(Beginning of MATERIALS PROVIDED)

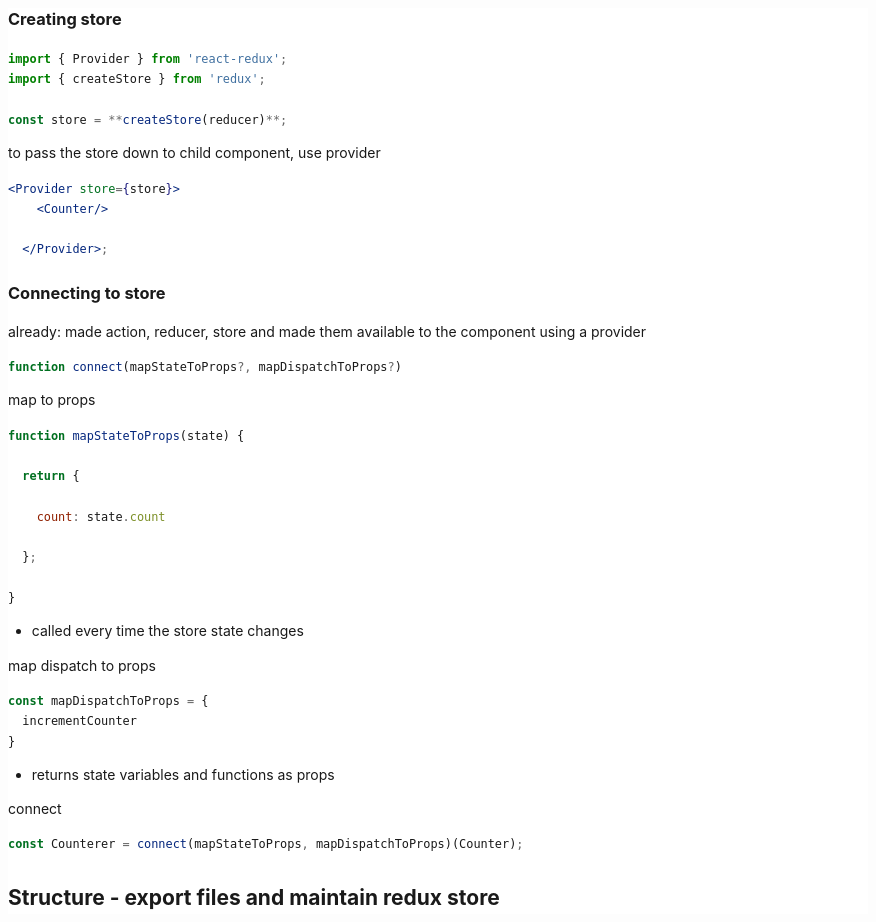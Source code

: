 ### Creating store

```jsx
import { Provider } from 'react-redux';
import { createStore } from 'redux';

const store = **createStore(reducer)**;
```

to pass the store down to child component, use provider

```jsx
<Provider store={store}>
    <Counter/>

  </Provider>;
```

### Connecting to store

already: made action, reducer, store and made them available to the component using a provider

```jsx
function connect(mapStateToProps?, mapDispatchToProps?)
```

map to props

```jsx
function mapStateToProps(state) {

  return {

    count: state.count

  };

}
```

-   called every time the store state changes

map dispatch to props

```jsx
const mapDispatchToProps = {
  incrementCounter
}
```

-   returns state variables and functions as props

connect

```jsx
const Counterer = connect(mapStateToProps, mapDispatchToProps)(Counter);
```

## Structure - export files and maintain redux store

(End of MATERIALS PROVIDED)

▸ **TASK ITEM**:
Scan the entries above and return each line that holds "const".

▸ **THE ANSWER**:
const store = **createStore(reducer)**;
const mapDispatchToProps = {
const Counterer = connect(mapStateToProps, mapDispatchToProps)(Counter);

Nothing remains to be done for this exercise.